Leila Alimoradi1, Golsoomeh Azizi1, Maryam Jahani1, Asieh Siah-Marguee1, Atefeh Keshavarzi2

1Ferdowsi University of Mashhad, Department of Agronomy, Iran
2Gorgan University, Faculty of Soil Science, Soil Science, Iran


Allelopathy, the chemical mechanism of plant interference, can affect many aspects of plant ecology including plant occurrence, growth, succession, plant community structure, dominance, diversity and plant productivity. An allelopathic plant can potentially be used to control weeds. In a rotational sequence, when an allelopathic plant is left as a residue or mulch, especially in low-till systems, it could control subsequent weed growth. Allelopathy is characterised by a reduction in plant emergence or growth, reducing their performance in the association. To study the effect of saffron (Crocus sativus L.) extract on germination of Rapistrum rogosum and Gypsophilla pillosa, an experiment was conducted in completely randomised design with 3 replications at Ferdowsi University of Mashhad, Iran.
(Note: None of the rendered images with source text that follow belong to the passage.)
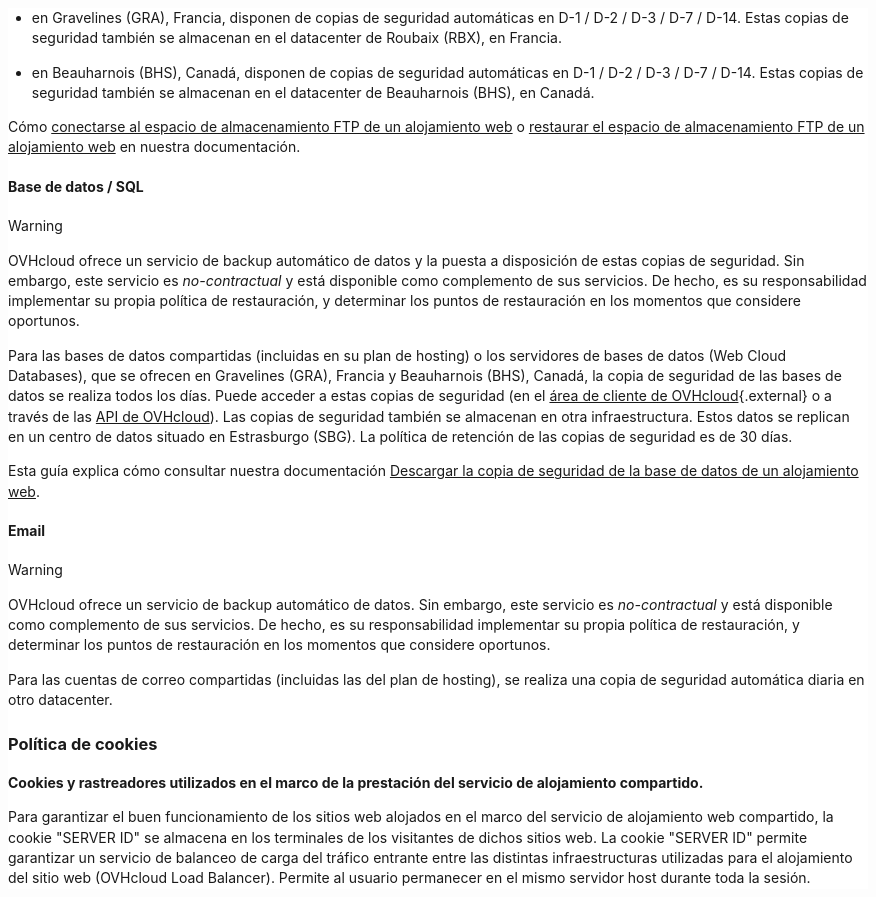 - en Gravelines (GRA), Francia, disponen de copias de seguridad automáticas en D-1 / D-2 / D-3 / D-7 / D-14. Estas copias de seguridad también se almacenan en el datacenter de Roubaix (RBX), en Francia.

- en Beauharnois (BHS), Canadá, disponen de copias de seguridad automáticas en D-1 / D-2 / D-3 / D-7 / D-14. Estas copias de seguridad también se almacenan en el datacenter de Beauharnois (BHS), en Canadá.

Cómo [conectarse al espacio de almacenamiento FTP de un alojamiento web](/pages/web_cloud/web_hosting/ftp_connection) o [restaurar el espacio de almacenamiento FTP de un alojamiento web](/pages/web_cloud/web_hosting/ftp_save_and_backup) en nuestra documentación.

#### Base de datos / SQL

> [!warning]
>
> OVHcloud ofrece un servicio de backup automático de datos y la puesta a disposición de estas copias de seguridad. Sin embargo, este servicio es *no-contractual* y está disponible como complemento de sus servicios. De hecho, es su responsabilidad implementar su propia política de restauración, y determinar los puntos de restauración en los momentos que considere oportunos.
>

Para las bases de datos compartidas (incluidas en su plan de hosting) o los servidores de bases de datos (Web Cloud Databases), que se ofrecen en Gravelines (GRA), Francia y Beauharnois (BHS), Canadá, la copia de seguridad de las bases de datos se realiza todos los días. Puede acceder a estas copias de seguridad (en el [área de cliente de OVHcloud](/links/manager){.external} o a través de las [API de OVHcloud](https://api.ovh.com/)). Las copias de seguridad también se almacenan en otra infraestructura. Estos datos se replican en un centro de datos situado en Estrasburgo (SBG). La política de retención de las copias de seguridad es de 30 días.

Esta guía explica cómo consultar nuestra documentación [Descargar la copia de seguridad de la base de datos de un alojamiento web](/pages/web_cloud/web_hosting/sql_database_export).

#### Email

> [!warning]
>
> OVHcloud ofrece un servicio de backup automático de datos. Sin embargo, este servicio es *no-contractual* y está disponible como complemento de sus servicios. De hecho, es su responsabilidad implementar su propia política de restauración, y determinar los puntos de restauración en los momentos que considere oportunos.
>

Para las cuentas de correo compartidas (incluidas las del plan de hosting), se realiza una copia de seguridad automática diaria en otro datacenter.

### Política de cookies

**Cookies y rastreadores utilizados en el marco de la prestación del servicio de alojamiento compartido.**

Para garantizar el buen funcionamiento de los sitios web alojados en el marco del servicio de alojamiento web compartido, la cookie "SERVER ID" se almacena en los terminales de los visitantes de dichos sitios web. La cookie "SERVER ID" permite garantizar un servicio de balanceo de carga del tráfico entrante entre las distintas infraestructuras utilizadas para el alojamiento del sitio web (OVHcloud Load Balancer). Permite al usuario permanecer en el mismo servidor host durante toda la sesión.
Treatments included the extract of saffron seeds and leaves at 5 levels (check, 0.5, 1, 1.5, and 2%). Results indicated that seed extract did not affect germination percentage significantly, but seed germination affected by different concentrations of leaf extract. With increasing concentration of leaf and corm extract rate of germination, shoot length, root length and seedling dry weight of R. rogosum and G. pillosa decreased. On the whole, R. rogosum was more tolerance than G. pillosa and root length was more sensitive then shoots length to saffron extract. From a holistic poit of view, research potential and use of allelopathy in an agroecosystem is very wide. The richness of agricultural techniques, crop rotation, cover cropping, and related practices allow researchers to evaluate and make use of allelopathic chemicals for weed management in agricultural systems.